Matthew Groves is on the parliamentary list and ran for Parliament in 2010 in the constituency of Plymouth Moor View. He achieved a 7.9 per cent swing for the Conservatives. He was also a local councillor in Surrey for eight years. Matthew has recently launched his own blog, "A voice from the Shires".
There have been some very good years for the Monarchy, with the Royal Wedding, the Diamond Jubilee and now the birth of Prince George. Polls show that the current approval ratings for this longstanding institution are at an all time high. It is difficult for even the most embittered republican not to find himself smiling benignly to hear the latest from our national family about the nappy changing of Prince George!
That is of course one central part of our monarchy – its role as our national family, bringing us together as a family who share in the joys of weddings and births and the sadness of funeral. George III in particular saw the advantage of strengthening the Monarchy through emphasising the Royal Family.
When the Family went through its crises in the nineties, with the break down of two marriages, the Queen suffered her annus horribilus and the final crisis of Princess Diana’s death, the institution suffered.
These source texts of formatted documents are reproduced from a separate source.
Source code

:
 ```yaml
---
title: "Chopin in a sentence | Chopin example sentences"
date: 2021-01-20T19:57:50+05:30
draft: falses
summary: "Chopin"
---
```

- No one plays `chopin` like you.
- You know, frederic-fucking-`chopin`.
It was wounded, but not fatally and that is because while being the national family is so important, it is not the only vital role that the monarchy performs.
Monarchy unites all the strands of this nation, government, parliament, the armed forces, the church, much of our charitable sector. It is the monarchy that stands for permanence in the vicissitudes of modern life. It does not move at the pace of ephemeral Westminster politics. With the birth of the new prince, the media is now commenting about Britain in decades, not days or weeks.